◆ What you need to do:
Lines before the one containing "error meta title" are excluded; reproduce that line and all lines after it in the entries below, exactly.

(Saved data entries)
□ □ □

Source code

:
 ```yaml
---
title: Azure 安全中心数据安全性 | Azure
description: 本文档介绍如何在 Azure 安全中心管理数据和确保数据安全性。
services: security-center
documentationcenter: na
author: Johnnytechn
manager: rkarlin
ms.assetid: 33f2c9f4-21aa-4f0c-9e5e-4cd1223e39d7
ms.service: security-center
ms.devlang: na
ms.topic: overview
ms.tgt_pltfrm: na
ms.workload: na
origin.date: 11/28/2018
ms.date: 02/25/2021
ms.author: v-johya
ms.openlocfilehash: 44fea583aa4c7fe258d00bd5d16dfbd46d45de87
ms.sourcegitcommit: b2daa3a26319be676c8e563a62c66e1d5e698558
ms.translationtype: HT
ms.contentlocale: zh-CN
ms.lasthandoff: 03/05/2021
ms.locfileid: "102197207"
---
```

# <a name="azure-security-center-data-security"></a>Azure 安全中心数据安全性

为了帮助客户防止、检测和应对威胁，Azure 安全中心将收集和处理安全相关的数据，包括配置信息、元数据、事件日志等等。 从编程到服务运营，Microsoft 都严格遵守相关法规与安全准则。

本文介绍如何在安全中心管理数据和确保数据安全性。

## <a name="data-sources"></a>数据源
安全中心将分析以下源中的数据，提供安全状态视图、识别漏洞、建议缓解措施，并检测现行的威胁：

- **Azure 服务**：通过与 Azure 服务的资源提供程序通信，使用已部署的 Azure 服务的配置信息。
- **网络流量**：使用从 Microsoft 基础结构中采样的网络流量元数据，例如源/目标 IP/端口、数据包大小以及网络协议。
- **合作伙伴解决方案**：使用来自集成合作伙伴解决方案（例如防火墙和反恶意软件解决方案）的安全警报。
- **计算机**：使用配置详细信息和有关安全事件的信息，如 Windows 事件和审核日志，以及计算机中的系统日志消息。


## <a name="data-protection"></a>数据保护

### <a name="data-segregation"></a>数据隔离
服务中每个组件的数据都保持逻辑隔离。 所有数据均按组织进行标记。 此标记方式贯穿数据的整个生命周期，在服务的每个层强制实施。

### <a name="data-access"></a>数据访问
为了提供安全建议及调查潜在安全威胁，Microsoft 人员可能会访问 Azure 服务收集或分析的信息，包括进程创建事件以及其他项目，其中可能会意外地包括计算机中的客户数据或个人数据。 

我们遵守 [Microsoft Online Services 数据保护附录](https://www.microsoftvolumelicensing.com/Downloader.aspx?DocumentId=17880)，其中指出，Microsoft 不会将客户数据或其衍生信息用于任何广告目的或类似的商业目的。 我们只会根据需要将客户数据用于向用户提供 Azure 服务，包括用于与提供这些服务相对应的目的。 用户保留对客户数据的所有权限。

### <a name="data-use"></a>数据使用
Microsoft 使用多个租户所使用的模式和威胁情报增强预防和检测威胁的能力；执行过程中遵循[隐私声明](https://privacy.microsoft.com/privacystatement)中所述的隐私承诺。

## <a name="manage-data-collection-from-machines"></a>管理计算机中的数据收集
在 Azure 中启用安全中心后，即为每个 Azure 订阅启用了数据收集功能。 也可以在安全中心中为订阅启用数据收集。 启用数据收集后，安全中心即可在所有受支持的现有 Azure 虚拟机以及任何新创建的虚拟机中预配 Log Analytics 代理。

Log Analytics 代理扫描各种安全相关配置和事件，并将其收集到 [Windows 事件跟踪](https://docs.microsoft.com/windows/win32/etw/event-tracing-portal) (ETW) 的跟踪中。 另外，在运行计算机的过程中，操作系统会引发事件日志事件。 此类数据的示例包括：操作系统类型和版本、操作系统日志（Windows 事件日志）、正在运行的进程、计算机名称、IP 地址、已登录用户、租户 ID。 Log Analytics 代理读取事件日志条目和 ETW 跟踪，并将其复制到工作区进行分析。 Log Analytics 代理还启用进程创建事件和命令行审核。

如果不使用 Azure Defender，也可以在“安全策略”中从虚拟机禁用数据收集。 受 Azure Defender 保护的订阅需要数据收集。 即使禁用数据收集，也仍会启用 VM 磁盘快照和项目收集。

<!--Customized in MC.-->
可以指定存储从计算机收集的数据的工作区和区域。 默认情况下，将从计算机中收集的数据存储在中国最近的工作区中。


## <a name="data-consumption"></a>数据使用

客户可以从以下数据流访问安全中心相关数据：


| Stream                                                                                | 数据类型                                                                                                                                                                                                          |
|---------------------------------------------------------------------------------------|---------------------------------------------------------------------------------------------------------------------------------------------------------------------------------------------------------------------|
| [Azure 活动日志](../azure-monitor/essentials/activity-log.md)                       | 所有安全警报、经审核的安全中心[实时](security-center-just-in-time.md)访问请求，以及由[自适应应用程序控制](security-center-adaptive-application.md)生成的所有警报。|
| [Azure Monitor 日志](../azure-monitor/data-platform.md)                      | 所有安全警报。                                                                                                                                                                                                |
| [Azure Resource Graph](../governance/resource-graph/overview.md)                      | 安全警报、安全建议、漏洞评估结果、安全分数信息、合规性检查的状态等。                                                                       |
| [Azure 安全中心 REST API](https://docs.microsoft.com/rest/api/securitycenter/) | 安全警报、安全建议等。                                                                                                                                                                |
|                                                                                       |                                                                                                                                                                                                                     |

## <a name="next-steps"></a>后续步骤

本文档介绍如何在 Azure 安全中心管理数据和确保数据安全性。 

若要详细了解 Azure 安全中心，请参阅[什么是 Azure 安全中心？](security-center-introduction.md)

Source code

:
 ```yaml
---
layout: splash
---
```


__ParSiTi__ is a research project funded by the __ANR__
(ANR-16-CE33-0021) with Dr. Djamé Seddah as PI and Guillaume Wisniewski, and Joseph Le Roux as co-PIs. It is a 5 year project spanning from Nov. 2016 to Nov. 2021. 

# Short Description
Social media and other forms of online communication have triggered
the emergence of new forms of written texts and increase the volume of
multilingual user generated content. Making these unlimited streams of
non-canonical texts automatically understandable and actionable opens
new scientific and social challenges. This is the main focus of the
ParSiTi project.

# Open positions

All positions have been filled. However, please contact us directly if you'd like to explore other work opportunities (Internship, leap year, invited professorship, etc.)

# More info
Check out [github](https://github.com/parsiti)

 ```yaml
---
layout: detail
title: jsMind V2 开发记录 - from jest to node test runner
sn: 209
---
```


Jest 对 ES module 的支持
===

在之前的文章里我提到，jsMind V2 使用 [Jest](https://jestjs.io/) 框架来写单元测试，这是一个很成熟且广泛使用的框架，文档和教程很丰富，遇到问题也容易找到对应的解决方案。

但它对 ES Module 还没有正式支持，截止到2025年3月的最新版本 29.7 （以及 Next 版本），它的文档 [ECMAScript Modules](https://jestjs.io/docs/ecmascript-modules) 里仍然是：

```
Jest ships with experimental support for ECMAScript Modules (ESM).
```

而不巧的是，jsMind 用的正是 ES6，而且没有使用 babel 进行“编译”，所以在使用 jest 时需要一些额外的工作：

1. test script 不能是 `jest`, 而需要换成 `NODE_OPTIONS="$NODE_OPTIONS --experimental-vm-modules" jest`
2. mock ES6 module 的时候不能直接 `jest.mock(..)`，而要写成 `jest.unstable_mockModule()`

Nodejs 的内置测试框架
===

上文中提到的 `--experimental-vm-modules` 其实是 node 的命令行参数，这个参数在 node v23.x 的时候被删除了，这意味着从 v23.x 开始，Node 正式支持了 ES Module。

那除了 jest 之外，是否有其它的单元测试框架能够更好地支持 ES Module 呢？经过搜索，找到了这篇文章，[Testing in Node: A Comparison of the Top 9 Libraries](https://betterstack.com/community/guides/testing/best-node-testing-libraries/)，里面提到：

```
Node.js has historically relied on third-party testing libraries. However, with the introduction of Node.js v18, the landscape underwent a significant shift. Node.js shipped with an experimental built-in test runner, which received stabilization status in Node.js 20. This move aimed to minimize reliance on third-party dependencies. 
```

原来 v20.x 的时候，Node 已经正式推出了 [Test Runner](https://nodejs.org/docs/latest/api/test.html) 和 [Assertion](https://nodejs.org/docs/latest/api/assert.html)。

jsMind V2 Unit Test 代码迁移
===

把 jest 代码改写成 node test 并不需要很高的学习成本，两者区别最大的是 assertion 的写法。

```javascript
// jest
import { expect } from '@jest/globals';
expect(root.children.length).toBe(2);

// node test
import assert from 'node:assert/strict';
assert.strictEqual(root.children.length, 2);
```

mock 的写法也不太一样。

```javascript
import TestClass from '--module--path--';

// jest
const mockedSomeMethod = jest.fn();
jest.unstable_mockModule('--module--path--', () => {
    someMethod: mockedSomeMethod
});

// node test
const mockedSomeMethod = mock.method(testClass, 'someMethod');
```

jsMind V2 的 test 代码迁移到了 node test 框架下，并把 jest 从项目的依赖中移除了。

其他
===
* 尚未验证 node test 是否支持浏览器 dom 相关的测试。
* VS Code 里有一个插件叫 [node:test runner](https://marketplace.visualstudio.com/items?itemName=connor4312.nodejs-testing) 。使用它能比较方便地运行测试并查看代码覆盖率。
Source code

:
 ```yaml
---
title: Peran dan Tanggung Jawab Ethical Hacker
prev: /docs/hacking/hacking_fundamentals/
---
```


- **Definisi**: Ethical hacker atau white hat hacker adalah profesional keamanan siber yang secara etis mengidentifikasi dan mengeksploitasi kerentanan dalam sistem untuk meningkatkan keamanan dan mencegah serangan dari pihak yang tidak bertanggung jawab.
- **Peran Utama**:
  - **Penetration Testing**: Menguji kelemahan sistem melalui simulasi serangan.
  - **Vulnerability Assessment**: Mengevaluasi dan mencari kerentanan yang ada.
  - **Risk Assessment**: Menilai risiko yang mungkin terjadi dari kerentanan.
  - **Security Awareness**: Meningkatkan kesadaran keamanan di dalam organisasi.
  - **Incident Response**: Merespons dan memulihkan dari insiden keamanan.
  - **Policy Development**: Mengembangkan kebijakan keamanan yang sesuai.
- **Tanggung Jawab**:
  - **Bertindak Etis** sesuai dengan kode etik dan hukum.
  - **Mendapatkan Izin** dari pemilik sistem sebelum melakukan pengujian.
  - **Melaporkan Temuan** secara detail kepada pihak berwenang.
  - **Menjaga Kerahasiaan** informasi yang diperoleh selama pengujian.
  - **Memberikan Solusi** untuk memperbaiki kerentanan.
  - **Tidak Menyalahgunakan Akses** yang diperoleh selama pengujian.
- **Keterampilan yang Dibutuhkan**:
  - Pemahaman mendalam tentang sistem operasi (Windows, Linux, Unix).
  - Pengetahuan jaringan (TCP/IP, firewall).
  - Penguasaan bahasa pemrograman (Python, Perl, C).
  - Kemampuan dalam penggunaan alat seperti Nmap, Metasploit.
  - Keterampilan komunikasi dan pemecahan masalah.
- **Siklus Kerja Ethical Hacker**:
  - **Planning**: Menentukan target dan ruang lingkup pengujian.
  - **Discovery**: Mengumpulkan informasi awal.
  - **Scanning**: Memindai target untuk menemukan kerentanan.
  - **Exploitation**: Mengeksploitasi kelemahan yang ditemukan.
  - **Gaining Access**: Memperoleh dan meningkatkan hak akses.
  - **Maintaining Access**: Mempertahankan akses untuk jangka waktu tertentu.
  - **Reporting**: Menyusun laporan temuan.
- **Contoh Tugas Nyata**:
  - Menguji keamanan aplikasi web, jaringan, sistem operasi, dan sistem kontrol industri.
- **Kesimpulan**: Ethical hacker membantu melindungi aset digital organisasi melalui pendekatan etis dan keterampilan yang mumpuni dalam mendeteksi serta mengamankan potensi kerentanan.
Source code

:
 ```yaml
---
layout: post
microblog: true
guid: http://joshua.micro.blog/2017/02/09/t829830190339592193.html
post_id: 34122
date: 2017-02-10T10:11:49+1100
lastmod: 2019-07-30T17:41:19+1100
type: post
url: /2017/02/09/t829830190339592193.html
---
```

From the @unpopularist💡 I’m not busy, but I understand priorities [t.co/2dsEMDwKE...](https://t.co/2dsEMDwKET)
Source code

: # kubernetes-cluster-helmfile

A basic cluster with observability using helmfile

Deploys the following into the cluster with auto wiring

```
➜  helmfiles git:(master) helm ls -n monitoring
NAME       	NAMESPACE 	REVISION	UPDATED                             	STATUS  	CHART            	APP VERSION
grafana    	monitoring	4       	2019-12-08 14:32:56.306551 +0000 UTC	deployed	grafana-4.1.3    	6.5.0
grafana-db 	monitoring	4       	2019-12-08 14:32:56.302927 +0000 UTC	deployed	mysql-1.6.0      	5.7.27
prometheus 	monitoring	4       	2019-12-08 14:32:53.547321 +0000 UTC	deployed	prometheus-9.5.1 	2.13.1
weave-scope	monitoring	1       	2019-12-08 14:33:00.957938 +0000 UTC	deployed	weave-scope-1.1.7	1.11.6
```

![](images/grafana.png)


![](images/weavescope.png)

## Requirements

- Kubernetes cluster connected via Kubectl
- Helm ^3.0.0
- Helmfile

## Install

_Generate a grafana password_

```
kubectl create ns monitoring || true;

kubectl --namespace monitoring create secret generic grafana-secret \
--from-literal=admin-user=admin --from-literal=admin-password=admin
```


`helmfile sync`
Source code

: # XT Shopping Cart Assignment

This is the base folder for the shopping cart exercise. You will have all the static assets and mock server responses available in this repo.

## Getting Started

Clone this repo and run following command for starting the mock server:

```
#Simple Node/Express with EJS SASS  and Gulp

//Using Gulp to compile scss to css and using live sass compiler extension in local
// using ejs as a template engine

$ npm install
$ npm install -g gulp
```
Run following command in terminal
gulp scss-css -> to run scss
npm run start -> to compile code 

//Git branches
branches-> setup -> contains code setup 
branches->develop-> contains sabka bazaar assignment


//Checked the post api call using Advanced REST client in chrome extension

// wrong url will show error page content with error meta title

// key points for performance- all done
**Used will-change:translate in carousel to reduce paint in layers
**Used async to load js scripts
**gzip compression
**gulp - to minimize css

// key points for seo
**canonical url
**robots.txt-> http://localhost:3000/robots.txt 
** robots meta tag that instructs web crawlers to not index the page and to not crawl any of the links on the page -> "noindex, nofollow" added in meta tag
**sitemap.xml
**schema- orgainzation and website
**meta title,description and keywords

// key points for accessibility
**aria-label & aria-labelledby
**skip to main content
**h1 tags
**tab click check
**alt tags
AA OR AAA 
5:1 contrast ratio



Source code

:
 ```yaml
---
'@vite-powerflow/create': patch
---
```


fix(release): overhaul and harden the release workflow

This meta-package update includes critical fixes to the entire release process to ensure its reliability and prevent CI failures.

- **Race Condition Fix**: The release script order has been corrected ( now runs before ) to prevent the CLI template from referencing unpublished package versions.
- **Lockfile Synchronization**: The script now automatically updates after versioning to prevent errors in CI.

□ □ □

◆ Answer section:
// wrong url will show error page content with error meta title

// key points for performance- all done
**Used will-change:translate in carousel to reduce paint in layers
**Used async to load js scripts
**gzip compression
**gulp - to minimize css

// key points for seo
**canonical url
**robots.txt-> http://localhost:3000/robots.txt 
** robots meta tag that instructs web crawlers to not index the page and to not crawl any of the links on the page -> "noindex, nofollow" added in meta tag
**sitemap.xml
**schema- orgainzation and website
**meta title,description and keywords

// key points for accessibility
**aria-label & aria-labelledby
**skip to main content
**h1 tags
**tab click check
**alt tags
AA OR AAA 
5:1 contrast ratio



Source code

:
 ```yaml
---
'@vite-powerflow/create': patch
---
```


fix(release): overhaul and harden the release workflow

This meta-package update includes critical fixes to the entire release process to ensure its reliability and prevent CI failures.

- **Race Condition Fix**: The release script order has been corrected ( now runs before ) to prevent the CLI template from referencing unpublished package versions.
- **Lockfile Synchronization**: The script now automatically updates after versioning to prevent errors in CI.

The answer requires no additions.